Hay un viaje que quedó muy grabado en mi vida. Hace algunos años yo vivía en Paso de los Libres, por cuestiones de trabajo. La vida me había ofrecido ese lugar y lo tomé. Venía de una ruptura familiar, un divorcio, y entonces me concentraba en trabajar, casi sólo en eso, era lo que podía manejar por entonces y era cómo podía hacerlo. Viajaba fin de semana de por medio para pasar tiempo con mi hija, que por esa época estaba en segundo grado. Todo discurría bien, iba reabsorbiendo mis partes, reordenando mi sistema de vida, viajaba de un lugar a otro, todo el tiempo, tanto que todos los días salía del país inclusive: travesaba un puente, uno internacional, antiguo y de concreto, nada metafísico.

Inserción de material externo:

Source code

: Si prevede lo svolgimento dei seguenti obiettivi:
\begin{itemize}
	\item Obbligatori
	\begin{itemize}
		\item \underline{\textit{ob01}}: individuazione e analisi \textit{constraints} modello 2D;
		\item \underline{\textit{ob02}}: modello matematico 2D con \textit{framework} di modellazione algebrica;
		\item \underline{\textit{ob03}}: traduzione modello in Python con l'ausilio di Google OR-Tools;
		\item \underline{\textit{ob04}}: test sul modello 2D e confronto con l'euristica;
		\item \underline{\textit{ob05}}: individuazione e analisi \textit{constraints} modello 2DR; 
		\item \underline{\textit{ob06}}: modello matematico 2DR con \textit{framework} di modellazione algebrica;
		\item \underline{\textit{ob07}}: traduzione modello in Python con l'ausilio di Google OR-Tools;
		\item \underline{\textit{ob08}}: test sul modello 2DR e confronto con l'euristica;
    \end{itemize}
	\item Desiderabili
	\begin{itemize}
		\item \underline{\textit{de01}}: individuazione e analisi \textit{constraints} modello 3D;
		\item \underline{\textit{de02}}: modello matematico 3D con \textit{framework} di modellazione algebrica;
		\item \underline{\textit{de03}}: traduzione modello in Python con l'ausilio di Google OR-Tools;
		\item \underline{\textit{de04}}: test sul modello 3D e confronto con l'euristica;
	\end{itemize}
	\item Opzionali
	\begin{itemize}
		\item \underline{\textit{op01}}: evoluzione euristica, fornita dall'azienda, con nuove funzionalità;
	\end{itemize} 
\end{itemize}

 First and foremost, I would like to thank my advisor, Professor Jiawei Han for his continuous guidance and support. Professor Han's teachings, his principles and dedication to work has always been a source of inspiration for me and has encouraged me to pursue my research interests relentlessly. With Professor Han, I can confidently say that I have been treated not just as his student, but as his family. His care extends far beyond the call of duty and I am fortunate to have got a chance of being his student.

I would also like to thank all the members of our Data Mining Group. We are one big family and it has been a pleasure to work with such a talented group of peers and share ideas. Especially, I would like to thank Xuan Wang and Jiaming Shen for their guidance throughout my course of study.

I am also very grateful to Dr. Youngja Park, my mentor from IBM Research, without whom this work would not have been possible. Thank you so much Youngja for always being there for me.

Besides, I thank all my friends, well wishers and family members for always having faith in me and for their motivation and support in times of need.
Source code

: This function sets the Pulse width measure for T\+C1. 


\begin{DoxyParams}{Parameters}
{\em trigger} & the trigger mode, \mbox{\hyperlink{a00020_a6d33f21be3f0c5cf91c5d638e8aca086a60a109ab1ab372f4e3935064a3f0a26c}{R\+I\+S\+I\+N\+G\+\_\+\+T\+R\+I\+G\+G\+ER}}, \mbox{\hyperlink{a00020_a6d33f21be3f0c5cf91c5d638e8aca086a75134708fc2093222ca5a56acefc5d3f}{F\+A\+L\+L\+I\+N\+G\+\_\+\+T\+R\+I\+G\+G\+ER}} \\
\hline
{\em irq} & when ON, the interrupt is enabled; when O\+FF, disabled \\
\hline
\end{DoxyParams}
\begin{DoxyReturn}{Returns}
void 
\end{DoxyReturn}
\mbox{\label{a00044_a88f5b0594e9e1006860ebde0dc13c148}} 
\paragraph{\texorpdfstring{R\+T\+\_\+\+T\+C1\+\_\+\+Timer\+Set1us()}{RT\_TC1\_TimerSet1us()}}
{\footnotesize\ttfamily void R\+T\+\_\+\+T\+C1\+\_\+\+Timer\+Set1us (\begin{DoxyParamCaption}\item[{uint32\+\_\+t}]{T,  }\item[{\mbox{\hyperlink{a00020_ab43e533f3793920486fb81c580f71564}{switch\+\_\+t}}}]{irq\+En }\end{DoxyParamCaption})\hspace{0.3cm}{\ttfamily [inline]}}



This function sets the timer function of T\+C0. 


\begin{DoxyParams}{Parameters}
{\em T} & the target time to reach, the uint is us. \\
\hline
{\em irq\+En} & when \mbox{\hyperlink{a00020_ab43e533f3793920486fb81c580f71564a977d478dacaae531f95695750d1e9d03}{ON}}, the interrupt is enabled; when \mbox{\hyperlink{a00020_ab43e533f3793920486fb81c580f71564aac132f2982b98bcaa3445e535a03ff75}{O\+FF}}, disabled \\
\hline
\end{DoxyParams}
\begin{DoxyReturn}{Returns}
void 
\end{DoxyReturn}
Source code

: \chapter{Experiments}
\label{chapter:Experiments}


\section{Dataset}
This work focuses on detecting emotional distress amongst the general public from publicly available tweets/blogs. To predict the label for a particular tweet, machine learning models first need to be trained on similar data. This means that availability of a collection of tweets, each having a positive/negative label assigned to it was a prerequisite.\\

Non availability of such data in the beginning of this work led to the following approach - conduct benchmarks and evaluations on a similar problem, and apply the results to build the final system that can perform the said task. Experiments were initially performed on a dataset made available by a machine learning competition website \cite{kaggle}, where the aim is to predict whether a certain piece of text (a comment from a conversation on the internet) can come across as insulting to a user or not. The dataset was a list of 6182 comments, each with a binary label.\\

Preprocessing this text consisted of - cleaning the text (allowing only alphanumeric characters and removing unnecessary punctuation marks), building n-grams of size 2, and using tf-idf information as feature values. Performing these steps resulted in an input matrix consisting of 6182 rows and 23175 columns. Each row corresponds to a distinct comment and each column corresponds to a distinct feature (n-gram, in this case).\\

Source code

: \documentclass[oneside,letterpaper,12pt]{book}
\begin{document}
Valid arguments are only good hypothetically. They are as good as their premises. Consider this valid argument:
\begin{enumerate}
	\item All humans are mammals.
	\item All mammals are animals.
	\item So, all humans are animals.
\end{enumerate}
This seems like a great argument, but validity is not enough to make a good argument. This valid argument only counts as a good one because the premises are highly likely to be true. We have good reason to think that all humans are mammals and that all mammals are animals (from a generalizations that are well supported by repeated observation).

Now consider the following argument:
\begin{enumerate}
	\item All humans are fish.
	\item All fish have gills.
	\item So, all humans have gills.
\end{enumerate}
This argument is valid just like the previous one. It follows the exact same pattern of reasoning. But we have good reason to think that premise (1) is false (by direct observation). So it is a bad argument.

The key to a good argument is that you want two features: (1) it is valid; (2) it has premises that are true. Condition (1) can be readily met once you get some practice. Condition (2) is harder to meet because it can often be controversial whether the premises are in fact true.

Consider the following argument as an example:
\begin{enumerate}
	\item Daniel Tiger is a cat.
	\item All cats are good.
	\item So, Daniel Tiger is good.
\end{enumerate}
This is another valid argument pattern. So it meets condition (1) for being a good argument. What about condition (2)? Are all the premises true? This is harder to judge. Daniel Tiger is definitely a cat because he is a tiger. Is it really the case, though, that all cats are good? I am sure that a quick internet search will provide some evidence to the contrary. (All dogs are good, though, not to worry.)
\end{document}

Al poco tiempo de haber establecido esa cabecera de playa en mi desembarco correntino, cuando estaba alistando mis fuerzas internas, una mañana, como la de hoy, de un fresco luminoso y limpio, sonó mi teléfono y Laura me avisa que Oriana, mi hija, se había accidentado en la escuela, que se había golpeado con otro chico en la cabeza y que estaba internada: “…no te asustes… ella está bien, no hace falta que vengas…”.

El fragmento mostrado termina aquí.